“A study showed that 7.1 percent of boys and 5.3 percent of girls had cyberbullied themselves. NICHOLAS KAMM/AFP/Getty Images
When 14-year-old Hannah Smith from Leicestershire, England, tragically took her life in 2013, her family cited months of relentless cyberbullying via the web app Ask.fm. But when investigators dug deeper, they discovered something even more devastating: 98 percent of the abusive messages were sent by Hannah herself.
It’s called self-cyberbullying or digital self-harm, the act of setting up a fake social media account to post hurtful messages about yourself. And while it sounds bizarre — why would anyone, especially a struggling adolescent, want to bully themselves online? — it’s much more common than previously thought. According to a 2016 national survey of 12- to 17-year-olds, 7.1 percent of boys and 5.3 percent of girls said that they had anonymously posted mean messages about themselves.

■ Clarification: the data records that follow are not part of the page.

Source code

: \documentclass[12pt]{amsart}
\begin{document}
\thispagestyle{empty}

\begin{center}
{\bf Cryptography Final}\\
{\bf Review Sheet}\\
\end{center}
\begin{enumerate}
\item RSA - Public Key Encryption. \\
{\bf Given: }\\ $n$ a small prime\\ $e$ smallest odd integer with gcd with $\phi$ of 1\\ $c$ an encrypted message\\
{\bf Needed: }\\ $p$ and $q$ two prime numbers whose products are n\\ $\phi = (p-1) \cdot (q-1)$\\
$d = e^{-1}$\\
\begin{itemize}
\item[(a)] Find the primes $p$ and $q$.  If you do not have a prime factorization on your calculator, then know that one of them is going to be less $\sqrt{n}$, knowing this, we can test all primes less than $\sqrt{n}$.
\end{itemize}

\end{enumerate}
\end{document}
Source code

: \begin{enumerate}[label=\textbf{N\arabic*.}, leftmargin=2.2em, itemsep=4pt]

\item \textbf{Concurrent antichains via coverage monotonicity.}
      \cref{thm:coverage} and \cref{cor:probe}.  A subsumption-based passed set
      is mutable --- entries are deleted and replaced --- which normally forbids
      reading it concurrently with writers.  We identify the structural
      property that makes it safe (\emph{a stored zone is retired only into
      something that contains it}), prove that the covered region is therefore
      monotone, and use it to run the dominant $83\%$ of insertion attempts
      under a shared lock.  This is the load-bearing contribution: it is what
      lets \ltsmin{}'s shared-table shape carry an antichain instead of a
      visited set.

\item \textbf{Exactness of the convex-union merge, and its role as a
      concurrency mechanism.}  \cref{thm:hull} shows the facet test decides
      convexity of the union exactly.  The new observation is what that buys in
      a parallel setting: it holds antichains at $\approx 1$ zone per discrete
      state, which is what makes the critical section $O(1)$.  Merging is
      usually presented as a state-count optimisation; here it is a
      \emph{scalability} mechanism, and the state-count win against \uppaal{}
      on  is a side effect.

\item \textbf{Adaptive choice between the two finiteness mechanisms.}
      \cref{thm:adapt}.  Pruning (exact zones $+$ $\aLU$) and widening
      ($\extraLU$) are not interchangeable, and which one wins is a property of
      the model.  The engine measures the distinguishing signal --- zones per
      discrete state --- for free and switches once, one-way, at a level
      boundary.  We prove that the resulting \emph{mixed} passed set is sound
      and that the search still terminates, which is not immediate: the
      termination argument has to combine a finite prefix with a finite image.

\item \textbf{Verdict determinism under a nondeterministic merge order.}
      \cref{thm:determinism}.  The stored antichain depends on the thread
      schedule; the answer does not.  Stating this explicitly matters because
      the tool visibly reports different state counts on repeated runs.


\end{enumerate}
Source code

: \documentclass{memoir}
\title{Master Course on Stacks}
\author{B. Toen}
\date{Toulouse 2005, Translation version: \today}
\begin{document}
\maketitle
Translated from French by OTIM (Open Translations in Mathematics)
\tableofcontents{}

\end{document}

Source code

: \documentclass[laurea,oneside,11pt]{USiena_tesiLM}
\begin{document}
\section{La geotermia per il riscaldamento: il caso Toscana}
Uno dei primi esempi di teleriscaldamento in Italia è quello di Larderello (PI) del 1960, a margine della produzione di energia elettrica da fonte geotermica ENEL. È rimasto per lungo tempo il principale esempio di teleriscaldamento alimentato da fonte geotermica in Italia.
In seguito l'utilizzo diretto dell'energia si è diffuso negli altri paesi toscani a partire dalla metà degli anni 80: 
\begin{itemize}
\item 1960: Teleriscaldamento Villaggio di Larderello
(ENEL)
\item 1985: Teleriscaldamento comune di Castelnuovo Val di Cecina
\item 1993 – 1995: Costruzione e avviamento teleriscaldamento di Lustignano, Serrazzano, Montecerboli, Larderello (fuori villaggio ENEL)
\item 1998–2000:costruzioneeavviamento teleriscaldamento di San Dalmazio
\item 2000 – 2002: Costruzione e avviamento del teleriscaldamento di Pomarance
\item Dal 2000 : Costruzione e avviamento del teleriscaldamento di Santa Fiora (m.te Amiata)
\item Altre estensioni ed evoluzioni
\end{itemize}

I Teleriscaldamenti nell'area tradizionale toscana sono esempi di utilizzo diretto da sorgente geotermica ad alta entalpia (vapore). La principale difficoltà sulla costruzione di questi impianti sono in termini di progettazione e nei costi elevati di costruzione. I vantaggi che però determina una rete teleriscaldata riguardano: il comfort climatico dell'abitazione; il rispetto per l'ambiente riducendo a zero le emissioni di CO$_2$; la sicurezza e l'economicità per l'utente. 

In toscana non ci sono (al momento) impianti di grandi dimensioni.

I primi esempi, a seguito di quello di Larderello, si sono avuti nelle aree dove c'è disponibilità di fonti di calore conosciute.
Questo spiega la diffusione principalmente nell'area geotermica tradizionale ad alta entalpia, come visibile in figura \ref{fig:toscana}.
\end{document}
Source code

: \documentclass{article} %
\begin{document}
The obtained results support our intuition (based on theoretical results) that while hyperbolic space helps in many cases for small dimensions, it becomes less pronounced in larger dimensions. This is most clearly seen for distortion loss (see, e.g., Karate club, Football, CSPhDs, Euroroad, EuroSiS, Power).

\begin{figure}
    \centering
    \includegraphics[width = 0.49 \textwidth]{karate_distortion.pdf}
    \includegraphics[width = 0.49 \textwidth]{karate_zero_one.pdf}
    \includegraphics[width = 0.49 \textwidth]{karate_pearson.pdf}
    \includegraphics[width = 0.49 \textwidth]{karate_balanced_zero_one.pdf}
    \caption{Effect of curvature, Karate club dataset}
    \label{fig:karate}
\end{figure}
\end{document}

Sameer Hinduja is co-director of the Cyberbullying Research Center and a professor of criminology and criminal justice at Florida Atlantic University. He conducted the digital self-harm study with Cyberbullying Research Center co-director Justin Patchin, a professor of criminal justice at the University of Wisconsin-Eau Claire.
Hinduja and Patchin chose the term digital self-harm — as opposed to self-cyberbullying or self-trolling — to draw attention to possible connections between this destructive online behavior and traditional self-harming acts like cutting, burning or hitting oneself. According to the latest figures, between 13 and 18 percent of adolescents worldwide report to committing at least one self-harming act. And more alarmingly, among young adults with a history of self-harming behaviors, 70 percent attempt suicide at least once and 55 percent make multiple suicide attempts.
"Since we know that there’s a clear link between offline self-harming behaviors and suicidal ideation and suicide attempts, it begs the question, is there a similar link between online self-harm and the same sorts of negative behaviors?" says Hinduja, whose study represents the first comprehensive look at digital self-harm among adolescents. The results were published in the Journal of Adolescent Health.
On the surface, digital self-harm looks like other instances of cyberbullying. The victim receives threatening or abusive posts on social media or via text messages saying things like, "you’re ugly and nobody likes you," or "you should just kill yourself." But the truth is that the victim is also the perpetrator, directing the abuse at themselves through behavior that’s at once a call for help and a cry for attention.
As part of Hinduja and Patchin’s study, which analyzed email responses from a nationally representative sample of 5,593 adolescents, the researchers asked young teens to share reasons why they had sent themselves bullying messages. Some of the kids, mostly boys, said they were just bored and thought it was funny. But more than half of those who admitted to cyberbullying themselves indicated that other people were the real audience or expressed some message of self-hate.
A 14-year-old boy from Wisconsin wrote that he "wanted other people’s pity" and "wanted to be validated that someone did actually care about me." Another boy indicated that posting abusive messages about himself might rally a supporting online community around him. "Everyone is going to have moments in their lives hating themselves, sometimes it helps posting about it online …The internet might be a terrible place, but there [are] tons of people around the world who [are] willing to help you," he wrote.
In general, Hinduja says, boys in the survey were more likely to have participated in digital self-harm as a joke while girls were more likely to do it as an expression of "deep-seated emotional turmoil." Teens who identified as LGBTQ were three times more likely to cyberbully themselves, and kids who were cyberbullied by others were 12 times more likely to train the abuse on themselves.
As one 16-year-old girl wrote on her survey, "After this happened at school, and online, I became very depressed. I didn’t like myself very much. I felt like I deserved to be treated that way, so I thought I would get in on the ‘fun’."
Hinduja says that this kind of self-harming and self-hating behavior seems completely irrational from a psychological standpoint, but that it’s actually a classic example of what are called maladaptive coping mechanisms.
"Adults do the same sort of thing" when coping with depression or abuse, Hinduja says. "Sometimes we indulge in alcohol or drugs, use smoking as a crutch, engage in reckless behavior and reckless choices, sexual or otherwise."
Hinduja says that much more research needs to be done in order to understand the extent of digital self-harming behaviors and its underlying causes, but that it’s important for parents, teachers and law enforcement to understand that it exists, and not to assume that abusive and disturbing posts necessarily originated from outside cyberbullies.
Now That’s Cool
Organizations like The Cybersmile Foundation and To Write Love On Her Arms not only offer support for people who struggle with depression, self-harming behavior and cyberbullying, but provide volunteer opportunities to spread messages of positivity and support online.